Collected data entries
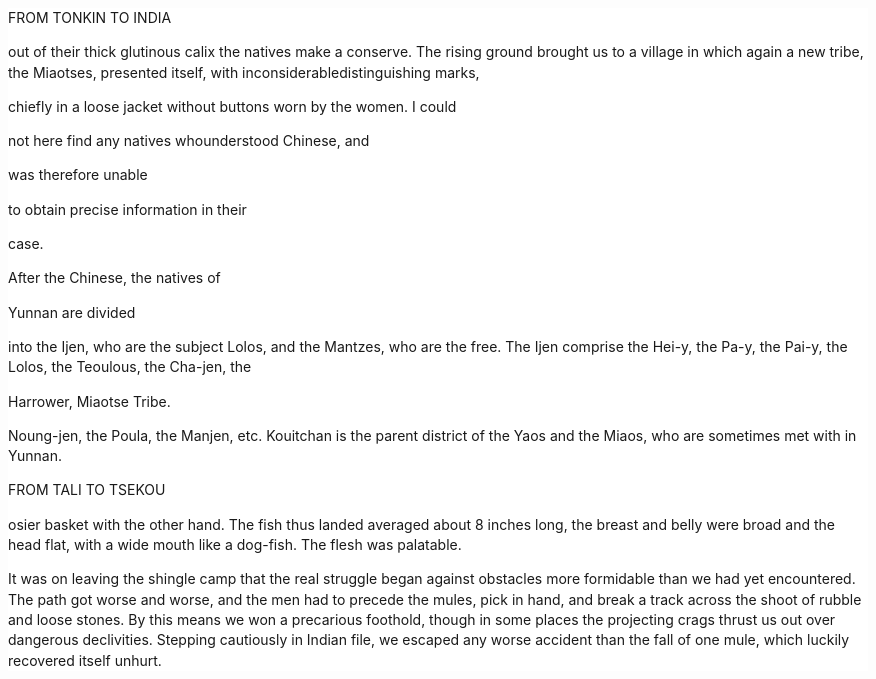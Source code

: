   
  FROM TONKIN TO INDIA

out of their thick glutinous calix the natives make a conserve.
The rising ground brought us to a village in which again a new
tribe, the Miaotses, presented itself, with inconsiderabledistinguishing marks,  
  
  chiefly in a loose
jacket without
buttons worn by the
women. I could  
  
  
  not here find any
natives whounderstood Chinese, and  
  
  was therefore unable  
  
  
  to obtain precise
information in their  
  
  
  case.

After the Chinese,
the natives of  
  
  
  Yunnan are divided  
  
  
  into the Ijen, who
are the subject
Lolos, and the
Mantzes, who are
the free. The Ijen
comprise the Hei-y,
the Pa-y, the Pai-y,
the Lolos, the
Teoulous, the Cha-jen, the  
  
  
  Harrower, Miaotse Tribe.

Noung-jen, the Poula, the Manjen, etc. Kouitchan is the parent
district of the Yaos and the Miaos, who are sometimes met with
in Yunnan.



  
  FROM TALI TO TSEKOU

osier basket with the other hand. The fish thus landed averaged
about 8 inches long, the breast and belly were broad and the head
flat, with a wide mouth like a dog-fish. The flesh was palatable.


It was on leaving the shingle camp that the real struggle
began against obstacles more formidable than we had yet
encountered. The path got worse and worse, and the men had to
precede the mules, pick in hand, and break a track across the
shoot of rubble and loose stones. By this means we won a
precarious foothold, though in some places the projecting crags
thrust us out over dangerous declivities. Stepping cautiously in
Indian file, we escaped any worse accident than the fall of one
mule, which luckily recovered itself unhurt.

Prompt
Write out the data precisely as given, excluding the pictures.

Answer below
Source code

:   
  FROM TONKIN TO INDIA

out of their thick glutinous calix the natives make a conserve.
The rising ground brought us to a village in which again a new
tribe, the Miaotses, presented itself, with inconsiderabledistinguishing marks,  
  
  chiefly in a loose
jacket without
buttons worn by the
women. I could  
  
  
  not here find any
natives whounderstood Chinese, and  
  
  was therefore unable  
  
  
  to obtain precise
information in their  
  
  
  case.

After the Chinese,
the natives of  
  
  
  Yunnan are divided  
  
  
  into the Ijen, who
are the subject
Lolos, and the
Mantzes, who are
the free. The Ijen
comprise the Hei-y,
the Pa-y, the Pai-y,
the Lolos, the
Teoulous, the Cha-jen, the  
  
  
  Harrower, Miaotse Tribe.

Noung-jen, the Poula, the Manjen, etc. Kouitchan is the parent
district of the Yaos and the Miaos, who are sometimes met with
in Yunnan.



  
  FROM TALI TO TSEKOU

osier basket with the other hand. The fish thus landed averaged
about 8 inches long, the breast and belly were broad and the head
flat, with a wide mouth like a dog-fish. The flesh was palatable.


It was on leaving the shingle camp that the real struggle
began against obstacles more formidable than we had yet
encountered. The path got worse and worse, and the men had to
precede the mules, pick in hand, and break a track across the
shoot of rubble and loose stones. By this means we won a
precarious foothold, though in some places the projecting crags
thrust us out over dangerous declivities. Stepping cautiously in
Indian file, we escaped any worse accident than the fall of one
mule, which luckily recovered itself unhurt.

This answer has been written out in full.